Segment Open

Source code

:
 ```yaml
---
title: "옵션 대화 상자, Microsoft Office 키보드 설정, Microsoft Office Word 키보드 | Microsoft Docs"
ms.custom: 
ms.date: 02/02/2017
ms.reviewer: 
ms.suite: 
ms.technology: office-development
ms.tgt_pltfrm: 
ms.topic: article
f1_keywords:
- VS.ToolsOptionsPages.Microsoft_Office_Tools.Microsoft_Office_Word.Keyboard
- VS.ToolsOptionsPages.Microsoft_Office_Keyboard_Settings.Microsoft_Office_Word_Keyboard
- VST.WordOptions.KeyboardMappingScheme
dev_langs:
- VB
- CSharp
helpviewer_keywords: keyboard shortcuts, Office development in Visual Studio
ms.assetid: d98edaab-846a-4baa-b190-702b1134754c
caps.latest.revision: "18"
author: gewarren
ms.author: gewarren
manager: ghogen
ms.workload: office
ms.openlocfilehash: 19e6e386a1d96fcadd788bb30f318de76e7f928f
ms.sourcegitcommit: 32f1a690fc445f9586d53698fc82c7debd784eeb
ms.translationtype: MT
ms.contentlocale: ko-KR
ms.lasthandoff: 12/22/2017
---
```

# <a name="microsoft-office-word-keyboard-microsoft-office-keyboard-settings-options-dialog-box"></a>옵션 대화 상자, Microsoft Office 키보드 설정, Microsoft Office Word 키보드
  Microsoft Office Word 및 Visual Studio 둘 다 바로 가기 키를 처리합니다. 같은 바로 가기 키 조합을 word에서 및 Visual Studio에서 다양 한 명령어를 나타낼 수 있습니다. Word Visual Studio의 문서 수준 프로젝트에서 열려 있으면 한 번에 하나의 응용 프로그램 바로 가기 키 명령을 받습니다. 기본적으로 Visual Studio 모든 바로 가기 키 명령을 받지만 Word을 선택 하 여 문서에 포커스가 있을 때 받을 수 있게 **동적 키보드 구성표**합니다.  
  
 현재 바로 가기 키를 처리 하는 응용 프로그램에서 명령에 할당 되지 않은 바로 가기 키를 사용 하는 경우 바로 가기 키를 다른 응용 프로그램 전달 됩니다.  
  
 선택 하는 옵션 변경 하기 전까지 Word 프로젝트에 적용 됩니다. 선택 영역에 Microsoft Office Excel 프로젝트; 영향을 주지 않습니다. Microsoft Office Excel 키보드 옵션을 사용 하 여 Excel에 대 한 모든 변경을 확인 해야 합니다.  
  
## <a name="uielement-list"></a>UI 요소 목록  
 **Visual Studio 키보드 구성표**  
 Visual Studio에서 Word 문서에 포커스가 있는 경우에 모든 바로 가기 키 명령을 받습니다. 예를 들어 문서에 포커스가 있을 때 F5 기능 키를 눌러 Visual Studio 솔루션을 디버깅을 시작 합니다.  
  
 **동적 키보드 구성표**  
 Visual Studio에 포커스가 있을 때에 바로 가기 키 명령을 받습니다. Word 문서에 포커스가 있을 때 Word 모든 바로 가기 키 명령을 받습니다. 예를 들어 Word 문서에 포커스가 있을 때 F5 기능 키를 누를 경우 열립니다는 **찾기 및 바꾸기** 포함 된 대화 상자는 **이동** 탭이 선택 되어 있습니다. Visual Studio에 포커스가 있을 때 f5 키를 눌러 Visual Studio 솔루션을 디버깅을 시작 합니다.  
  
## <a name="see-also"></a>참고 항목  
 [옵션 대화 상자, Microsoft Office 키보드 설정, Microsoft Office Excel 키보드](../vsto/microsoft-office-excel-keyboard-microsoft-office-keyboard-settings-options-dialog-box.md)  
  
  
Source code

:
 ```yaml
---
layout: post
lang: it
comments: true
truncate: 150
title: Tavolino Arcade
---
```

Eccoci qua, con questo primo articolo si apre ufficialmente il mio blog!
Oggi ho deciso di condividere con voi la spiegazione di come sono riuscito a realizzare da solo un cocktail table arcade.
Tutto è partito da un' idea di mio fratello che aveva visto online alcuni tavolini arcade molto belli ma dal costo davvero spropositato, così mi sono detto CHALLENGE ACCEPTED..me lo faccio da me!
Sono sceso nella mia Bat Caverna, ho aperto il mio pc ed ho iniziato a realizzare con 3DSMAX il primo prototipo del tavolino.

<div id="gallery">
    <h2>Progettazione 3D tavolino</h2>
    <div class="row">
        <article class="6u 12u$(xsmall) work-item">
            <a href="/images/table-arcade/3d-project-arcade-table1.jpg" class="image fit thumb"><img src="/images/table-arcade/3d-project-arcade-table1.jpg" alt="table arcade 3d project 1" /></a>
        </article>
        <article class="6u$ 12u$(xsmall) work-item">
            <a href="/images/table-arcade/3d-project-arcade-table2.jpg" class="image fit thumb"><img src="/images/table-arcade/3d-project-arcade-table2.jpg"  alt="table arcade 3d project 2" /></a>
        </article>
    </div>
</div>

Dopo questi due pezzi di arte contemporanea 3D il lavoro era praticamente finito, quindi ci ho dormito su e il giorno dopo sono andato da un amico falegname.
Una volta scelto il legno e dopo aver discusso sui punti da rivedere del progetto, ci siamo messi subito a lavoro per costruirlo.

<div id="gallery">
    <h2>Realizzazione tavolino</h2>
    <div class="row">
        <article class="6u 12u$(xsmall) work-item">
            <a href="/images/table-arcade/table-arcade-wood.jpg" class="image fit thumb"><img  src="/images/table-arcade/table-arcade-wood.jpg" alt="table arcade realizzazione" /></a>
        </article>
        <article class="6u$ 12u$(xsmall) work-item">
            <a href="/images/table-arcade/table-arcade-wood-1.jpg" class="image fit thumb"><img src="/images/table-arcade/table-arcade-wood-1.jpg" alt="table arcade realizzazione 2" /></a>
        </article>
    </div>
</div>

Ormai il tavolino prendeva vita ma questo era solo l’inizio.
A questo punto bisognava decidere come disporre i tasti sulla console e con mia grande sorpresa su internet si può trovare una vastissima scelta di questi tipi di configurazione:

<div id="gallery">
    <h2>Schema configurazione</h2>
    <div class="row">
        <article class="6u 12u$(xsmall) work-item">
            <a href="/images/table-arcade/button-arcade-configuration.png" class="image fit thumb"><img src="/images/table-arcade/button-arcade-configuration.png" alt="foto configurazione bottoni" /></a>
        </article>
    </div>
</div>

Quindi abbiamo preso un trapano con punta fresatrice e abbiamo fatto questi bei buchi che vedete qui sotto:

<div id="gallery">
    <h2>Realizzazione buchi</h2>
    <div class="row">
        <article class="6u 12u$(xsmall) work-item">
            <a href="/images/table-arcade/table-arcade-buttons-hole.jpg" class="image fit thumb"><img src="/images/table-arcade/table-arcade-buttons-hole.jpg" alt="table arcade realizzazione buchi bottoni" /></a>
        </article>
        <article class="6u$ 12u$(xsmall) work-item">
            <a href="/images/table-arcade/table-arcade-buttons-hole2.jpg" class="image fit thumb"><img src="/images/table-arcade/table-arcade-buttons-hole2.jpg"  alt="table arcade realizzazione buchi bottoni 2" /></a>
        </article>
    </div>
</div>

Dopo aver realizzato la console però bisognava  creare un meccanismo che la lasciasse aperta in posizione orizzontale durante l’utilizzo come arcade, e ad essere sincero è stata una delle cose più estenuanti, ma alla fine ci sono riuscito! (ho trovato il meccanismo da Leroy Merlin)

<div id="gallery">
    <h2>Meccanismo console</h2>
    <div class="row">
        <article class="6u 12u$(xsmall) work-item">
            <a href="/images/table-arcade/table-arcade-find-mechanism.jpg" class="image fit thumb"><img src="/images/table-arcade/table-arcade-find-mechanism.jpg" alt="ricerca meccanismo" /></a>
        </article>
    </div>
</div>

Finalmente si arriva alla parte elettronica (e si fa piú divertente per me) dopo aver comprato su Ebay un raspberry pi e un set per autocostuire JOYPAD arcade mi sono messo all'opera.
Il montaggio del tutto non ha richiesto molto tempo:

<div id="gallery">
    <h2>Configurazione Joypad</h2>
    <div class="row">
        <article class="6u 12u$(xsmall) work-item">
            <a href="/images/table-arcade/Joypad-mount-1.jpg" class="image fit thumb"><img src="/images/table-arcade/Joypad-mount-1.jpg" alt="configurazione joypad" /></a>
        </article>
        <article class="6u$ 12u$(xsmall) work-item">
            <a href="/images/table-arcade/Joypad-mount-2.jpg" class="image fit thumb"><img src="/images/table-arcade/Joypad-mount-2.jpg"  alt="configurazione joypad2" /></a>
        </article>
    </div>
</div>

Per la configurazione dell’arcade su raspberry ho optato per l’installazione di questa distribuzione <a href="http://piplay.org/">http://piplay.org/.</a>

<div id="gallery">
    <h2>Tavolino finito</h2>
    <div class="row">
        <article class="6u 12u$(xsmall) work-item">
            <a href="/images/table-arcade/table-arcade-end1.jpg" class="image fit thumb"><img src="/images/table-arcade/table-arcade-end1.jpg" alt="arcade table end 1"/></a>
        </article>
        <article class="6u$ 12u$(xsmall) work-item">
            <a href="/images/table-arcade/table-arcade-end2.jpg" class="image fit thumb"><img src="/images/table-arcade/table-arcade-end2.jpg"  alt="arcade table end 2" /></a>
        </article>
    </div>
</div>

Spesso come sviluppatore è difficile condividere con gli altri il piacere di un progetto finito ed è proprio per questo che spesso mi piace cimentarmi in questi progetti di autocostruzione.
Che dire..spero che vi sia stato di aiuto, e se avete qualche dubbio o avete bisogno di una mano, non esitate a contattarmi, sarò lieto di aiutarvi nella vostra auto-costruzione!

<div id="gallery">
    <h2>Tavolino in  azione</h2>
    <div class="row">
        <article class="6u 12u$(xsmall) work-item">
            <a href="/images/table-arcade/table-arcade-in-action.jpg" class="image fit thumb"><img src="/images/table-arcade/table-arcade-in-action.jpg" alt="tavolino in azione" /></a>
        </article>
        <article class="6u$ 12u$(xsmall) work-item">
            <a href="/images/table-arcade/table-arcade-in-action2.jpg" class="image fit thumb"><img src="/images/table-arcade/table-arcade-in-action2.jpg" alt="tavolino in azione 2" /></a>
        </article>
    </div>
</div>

Segment Closed

--- Problem ---
From the records above, print only the lines between the one holding "<h2>Configurazione Joypad</h2>" and the one holding "Che dire..spero che", inclusive, exactly as they stand.

--- Response below ---
    <h2>Configurazione Joypad</h2>
    <div class="row">
        <article class="6u 12u$(xsmall) work-item">
            <a href="/images/table-arcade/Joypad-mount-1.jpg" class="image fit thumb"><img src="/images/table-arcade/Joypad-mount-1.jpg" alt="configurazione joypad" /></a>
        </article>
        <article class="6u$ 12u$(xsmall) work-item">
            <a href="/images/table-arcade/Joypad-mount-2.jpg" class="image fit thumb"><img src="/images/table-arcade/Joypad-mount-2.jpg"  alt="configurazione joypad2" /></a>
        </article>
    </div>
</div>

Per la configurazione dell’arcade su raspberry ho optato per l’installazione di questa distribuzione <a href="http://piplay.org/">http://piplay.org/.</a>

<div id="gallery">
    <h2>Tavolino finito</h2>
    <div class="row">
        <article class="6u 12u$(xsmall) work-item">
            <a href="/images/table-arcade/table-arcade-end1.jpg" class="image fit thumb"><img src="/images/table-arcade/table-arcade-end1.jpg" alt="arcade table end 1"/></a>
        </article>
        <article class="6u$ 12u$(xsmall) work-item">
            <a href="/images/table-arcade/table-arcade-end2.jpg" class="image fit thumb"><img src="/images/table-arcade/table-arcade-end2.jpg"  alt="arcade table end 2" /></a>
        </article>
    </div>
</div>

Spesso come sviluppatore è difficile condividere con gli altri il piacere di un progetto finito ed è proprio per questo che spesso mi piace cimentarmi in questi progetti di autocostruzione.
Che dire..spero che vi sia stato di aiuto, e se avete qualche dubbio o avete bisogno di una mano, non esitate a contattarmi, sarò lieto di aiutarvi nella vostra auto-costruzione!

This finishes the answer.